▶ Exercise goal
The lines that make up this material should each be returned exactly.

BEGIN Data records

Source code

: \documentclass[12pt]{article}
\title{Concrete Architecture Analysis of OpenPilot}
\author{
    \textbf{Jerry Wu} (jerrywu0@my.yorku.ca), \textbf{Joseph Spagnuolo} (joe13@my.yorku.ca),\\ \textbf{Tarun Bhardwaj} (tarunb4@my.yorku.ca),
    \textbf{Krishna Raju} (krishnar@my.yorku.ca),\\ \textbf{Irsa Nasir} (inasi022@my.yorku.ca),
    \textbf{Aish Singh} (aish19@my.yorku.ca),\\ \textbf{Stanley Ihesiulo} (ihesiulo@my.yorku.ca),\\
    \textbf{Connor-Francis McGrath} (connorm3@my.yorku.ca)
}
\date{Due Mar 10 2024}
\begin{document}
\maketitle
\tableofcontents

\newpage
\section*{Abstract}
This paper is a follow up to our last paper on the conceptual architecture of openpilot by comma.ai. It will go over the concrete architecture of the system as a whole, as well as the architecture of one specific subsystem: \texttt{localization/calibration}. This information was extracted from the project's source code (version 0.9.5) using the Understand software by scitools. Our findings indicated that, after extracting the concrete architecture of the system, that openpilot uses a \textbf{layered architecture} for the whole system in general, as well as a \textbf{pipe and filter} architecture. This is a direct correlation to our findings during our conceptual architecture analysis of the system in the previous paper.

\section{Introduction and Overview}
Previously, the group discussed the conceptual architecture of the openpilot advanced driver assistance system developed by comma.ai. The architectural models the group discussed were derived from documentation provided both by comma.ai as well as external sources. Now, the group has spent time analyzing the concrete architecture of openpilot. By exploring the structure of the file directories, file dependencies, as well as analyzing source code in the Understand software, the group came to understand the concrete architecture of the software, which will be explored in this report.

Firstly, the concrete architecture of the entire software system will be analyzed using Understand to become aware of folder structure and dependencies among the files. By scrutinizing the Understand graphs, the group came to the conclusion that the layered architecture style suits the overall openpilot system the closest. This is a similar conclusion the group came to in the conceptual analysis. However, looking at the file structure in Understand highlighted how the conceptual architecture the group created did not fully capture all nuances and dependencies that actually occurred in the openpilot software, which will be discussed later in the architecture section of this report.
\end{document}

END Data records

▶ Answer to this task
Source code

: \documentclass[12pt]{article}
\title{Concrete Architecture Analysis of OpenPilot}
\author{
    \textbf{Jerry Wu} (jerrywu0@my.yorku.ca), \textbf{Joseph Spagnuolo} (joe13@my.yorku.ca),\\ \textbf{Tarun Bhardwaj} (tarunb4@my.yorku.ca),
    \textbf{Krishna Raju} (krishnar@my.yorku.ca),\\ \textbf{Irsa Nasir} (inasi022@my.yorku.ca),
    \textbf{Aish Singh} (aish19@my.yorku.ca),\\ \textbf{Stanley Ihesiulo} (ihesiulo@my.yorku.ca),\\
    \textbf{Connor-Francis McGrath} (connorm3@my.yorku.ca)
}
\date{Due Mar 10 2024}
\begin{document}
\maketitle
\tableofcontents

\newpage
\section*{Abstract}
This paper is a follow up to our last paper on the conceptual architecture of openpilot by comma.ai. It will go over the concrete architecture of the system as a whole, as well as the architecture of one specific subsystem: \texttt{localization/calibration}. This information was extracted from the project's source code (version 0.9.5) using the Understand software by scitools. Our findings indicated that, after extracting the concrete architecture of the system, that openpilot uses a \textbf{layered architecture} for the whole system in general, as well as a \textbf{pipe and filter} architecture. This is a direct correlation to our findings during our conceptual architecture analysis of the system in the previous paper.

\section{Introduction and Overview}
Previously, the group discussed the conceptual architecture of the openpilot advanced driver assistance system developed by comma.ai. The architectural models the group discussed were derived from documentation provided both by comma.ai as well as external sources. Now, the group has spent time analyzing the concrete architecture of openpilot. By exploring the structure of the file directories, file dependencies, as well as analyzing source code in the Understand software, the group came to understand the concrete architecture of the software, which will be explored in this report.

Firstly, the concrete architecture of the entire software system will be analyzed using Understand to become aware of folder structure and dependencies among the files. By scrutinizing the Understand graphs, the group came to the conclusion that the layered architecture style suits the overall openpilot system the closest. This is a similar conclusion the group came to in the conceptual analysis. However, looking at the file structure in Understand highlighted how the conceptual architecture the group created did not fully capture all nuances and dependencies that actually occurred in the openpilot software, which will be discussed later in the architecture section of this report.
\end{document}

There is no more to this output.